§ **What you need to do**: Pull every line that includes the word "approx" out of the data below and copy it.

§ **Excerpted records**:
◇ ◇ ◇ ◇ ◇ ◇ ◇
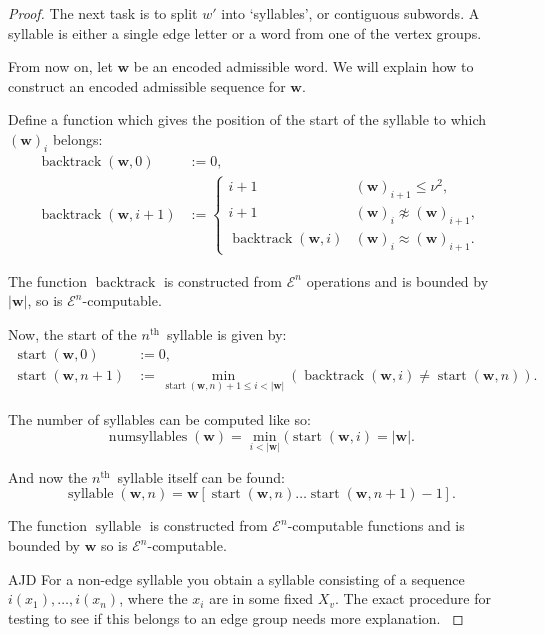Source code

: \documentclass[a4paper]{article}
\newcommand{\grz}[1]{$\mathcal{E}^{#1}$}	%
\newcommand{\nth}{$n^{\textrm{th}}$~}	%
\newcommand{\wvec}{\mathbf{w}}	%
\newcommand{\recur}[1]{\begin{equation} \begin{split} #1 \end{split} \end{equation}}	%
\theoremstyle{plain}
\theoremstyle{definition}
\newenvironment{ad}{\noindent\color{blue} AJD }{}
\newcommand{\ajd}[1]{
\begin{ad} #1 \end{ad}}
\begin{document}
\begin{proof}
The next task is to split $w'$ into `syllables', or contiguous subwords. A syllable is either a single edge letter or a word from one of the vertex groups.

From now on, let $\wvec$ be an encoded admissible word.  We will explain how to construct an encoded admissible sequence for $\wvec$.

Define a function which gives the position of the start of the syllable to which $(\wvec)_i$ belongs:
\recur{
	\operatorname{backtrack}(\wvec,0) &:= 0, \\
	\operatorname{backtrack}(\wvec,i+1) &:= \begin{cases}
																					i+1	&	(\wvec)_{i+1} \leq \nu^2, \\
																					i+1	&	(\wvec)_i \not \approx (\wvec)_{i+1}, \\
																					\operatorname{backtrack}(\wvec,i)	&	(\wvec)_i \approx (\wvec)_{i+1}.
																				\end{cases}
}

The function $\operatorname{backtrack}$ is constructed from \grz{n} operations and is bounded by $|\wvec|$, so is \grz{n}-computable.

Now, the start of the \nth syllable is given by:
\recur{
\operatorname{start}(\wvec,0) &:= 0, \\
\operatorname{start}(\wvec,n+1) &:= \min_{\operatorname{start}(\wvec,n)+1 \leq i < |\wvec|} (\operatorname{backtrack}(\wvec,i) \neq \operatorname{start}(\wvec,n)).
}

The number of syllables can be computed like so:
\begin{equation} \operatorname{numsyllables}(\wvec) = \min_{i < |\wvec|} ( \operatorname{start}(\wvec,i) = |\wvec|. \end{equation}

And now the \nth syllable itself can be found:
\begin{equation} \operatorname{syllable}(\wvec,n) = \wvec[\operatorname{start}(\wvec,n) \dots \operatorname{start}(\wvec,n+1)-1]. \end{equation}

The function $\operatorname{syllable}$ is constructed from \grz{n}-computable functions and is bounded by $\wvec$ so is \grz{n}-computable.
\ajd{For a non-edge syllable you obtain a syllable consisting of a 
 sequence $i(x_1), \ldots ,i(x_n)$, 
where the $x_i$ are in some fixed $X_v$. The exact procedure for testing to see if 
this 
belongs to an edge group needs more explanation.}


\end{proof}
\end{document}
◇ ◇ ◇ ◇ ◇ ◇ ◇
§ **Written answer**:
																					i+1	&	(\wvec)_i \not \approx (\wvec)_{i+1}, \\
																					\operatorname{backtrack}(\wvec,i)	&	(\wvec)_i \approx (\wvec)_{i+1}.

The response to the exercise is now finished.